Enquanto governo e setor privado discutem quem tem razão na polêmica em torno dos juros altos cobrados no cartão de crédito, os bancos públicos sinalizam que não querem entrar nessa briga. O assunto é motivo de desentendimento entre assessores do ministro da Fazenda, Guido Mantega, e representantes das operadoras de cartões, que têm ido constantemente a Brasília nos últimos dias.
Chamados a participar dessas reuniões, Banco do Brasil (BB) e Caixa evitam se posicionar. "Não colocamos esse bode na sala", disse ao EM um executivo de um desses bancos. Ele se refere à justificativa dos executivos das operadoras de que os altíssimos encargos cobrados no crédito rotativo do cartão são consequência da falta de atratividade, para os bancos, das transações conhecidas como "parcelado sem juros". Nessas operações, quem assume o risco de um possível calote é o emissor do cartão, geralmente um grande banco ou financeira.

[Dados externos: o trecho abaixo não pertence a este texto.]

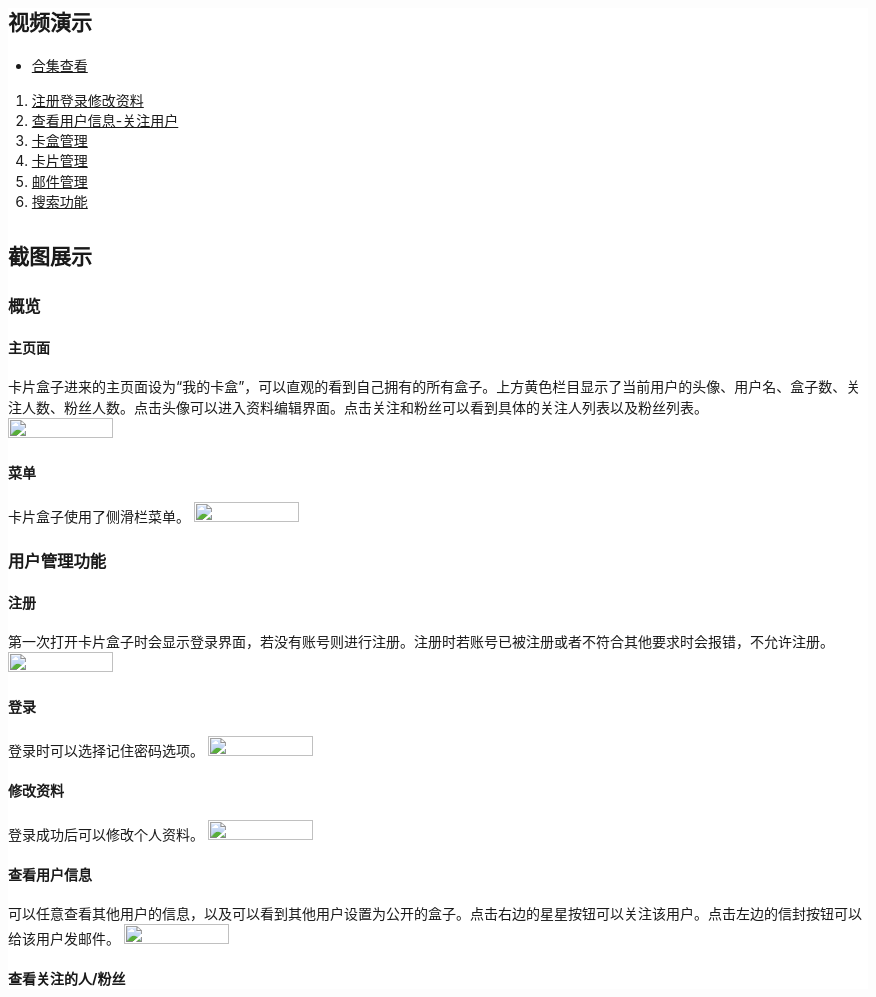 ## 视频演示

- [合集查看](https://www.bilibili.com/video/av35755234/)

1. [注册登录修改资料](//player.bilibili.com/player.html?aid=35755234&cid=62732070&page=1)
2. [查看用户信息-关注用户](//player.bilibili.com/player.html?aid=35755234&cid=62732070&page=2)
3. [卡盒管理](//player.bilibili.com/player.html?aid=35755234&cid=62732070&page=4)
4. [卡片管理](//player.bilibili.com/player.html?aid=35755234&cid=62732070&page=5)
5. [邮件管理](//player.bilibili.com/player.html?aid=35755234&cid=62732070&page=3)
6. [搜索功能](//player.bilibili.com/player.html?aid=35755234&cid=62732070&page=6)

## 截图展示

### 概览

#### 主页面

卡片盒子进来的主页面设为“我的卡盒”，可以直观的看到自己拥有的所有盒子。上方黄色栏目显示了当前用户的头像、用户名、盒子数、关注人数、粉丝人数。点击头像可以进入资料编辑界面。点击关注和粉丝可以看到具体的关注人列表以及粉丝列表。
<img src="https://user-images.githubusercontent.com/29684201/48299965-e4c22900-e50f-11e8-846a-6f774ffbf68d.png" width="35%" height="35%" />

#### 菜单

卡片盒子使用了侧滑栏菜单。
<img src="https://user-images.githubusercontent.com/29684201/48299966-e4c22900-e50f-11e8-8f92-ed3e5d7a1679.png" width="35%" height="35%" />

### 用户管理功能

#### 注册

第一次打开卡片盒子时会显示登录界面，若没有账号则进行注册。注册时若账号已被注册或者不符合其他要求时会报错，不允许注册。
<img src="https://user-images.githubusercontent.com/29684201/48299968-e4c22900-e50f-11e8-89e7-1a1d1ae90d7d.png" width="35%" height="35%" />

#### 登录

登录时可以选择记住密码选项。
<img src="https://user-images.githubusercontent.com/29684201/48299969-e55abf80-e50f-11e8-9ffc-fe8ccd6a93de.png" width="35%" height="35%" />

#### 修改资料

登录成功后可以修改个人资料。
<img src="https://user-images.githubusercontent.com/29684201/48299970-e55abf80-e50f-11e8-9b05-39ab5c55d781.png" width="35%" height="35%" />

#### 查看用户信息

可以任意查看其他用户的信息，以及可以看到其他用户设置为公开的盒子。点击右边的星星按钮可以关注该用户。点击左边的信封按钮可以给该用户发邮件。
<img src="https://user-images.githubusercontent.com/29684201/48299971-e5f35600-e50f-11e8-81b1-84875871e777.png" width="35%" height="35%" />

#### 查看关注的人/粉丝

A justificativa para juros que chegam a 600% ao ano no crédito rotativo é o baixo lucro que os bancos alegam ter para assegurar o pagamento em dia das compras feitas no cartão. Como contrapartida, essas instituições cobram uma taxa de remuneração dos chamados adquirentes — empresas como Cielo e Redecard, que dominam mais de 90% do mercado. Esses, por sua vez, repassam os custos ao lojista, que reclama dos juros altos.
“Nos últimos anos, nossas margens têm sido reduzidas ao máximo e não conseguimos mais segurar os custos de parcelar uma compra em 12 ou 16 meses. Então, reduzir o número de parcelas da operação sem juros pode ser uma boa tanto para os bancos quanto para o varejista”, diz o presidente da Confederação Nacional de Dirigentes Lojistas (CNDL), Roque Pellizzaro Júnior. Ele explica que a situação do parcelado sem juros fugiu do que se propunha no início. “A operação está se tornando insustentável, tanto pelo lado dos varejistas quanto pelo dos bancos”, alerta.
Endividamento
Para compensar esse quadro, os bancos pesam a mão nos juros do rotativo. Hoje, essa modalidade cobra, em média, juros de 10,7% ao mês. Ao ano, essa taxa sobe para 238%. Apesar disso, esse é um mercado em expansão no Brasil. Números da Associação Brasileira das Empresas de Cartões de Crédito e Serviços (Abecs) mostram que pagamentos com cartão já representam 41% das transações do mercado de meios eletrônicos. “Desse total, 70% do volume financeiro movimentado são resultantes da utilização da modalidade do pagamento sem juros”, justifica-se a Abecs, reiterando que o volume do crédito rotativo representa “em torno de 1,7% do total de crédito destinado à pessoa física”.
Mesmo assim, o endividamento do brasileiro com cartões cresce sem parar. O comprometimento da renda do consumidor médio passaria de 43% para 50% caso o Banco Central contabilizasse os débitos parcelados no cartão de crédito.
Para os bancos públicos, ao reduzirem os juros cobrados do consumidor, esse endividamento poderia cair com mais força. “Na Caixa, nós estamos sempre precificando nossas operações, e quando vemos que há espaço para cortar juros, cortamos. E é isso que o bancos privados também tinham que fazer”, disse uma fonte do banco, que pediu anonimato. No Banco do Brasil, a queixa é a mesma. Oficialmente, as instituições preferiram não comentar o assunto.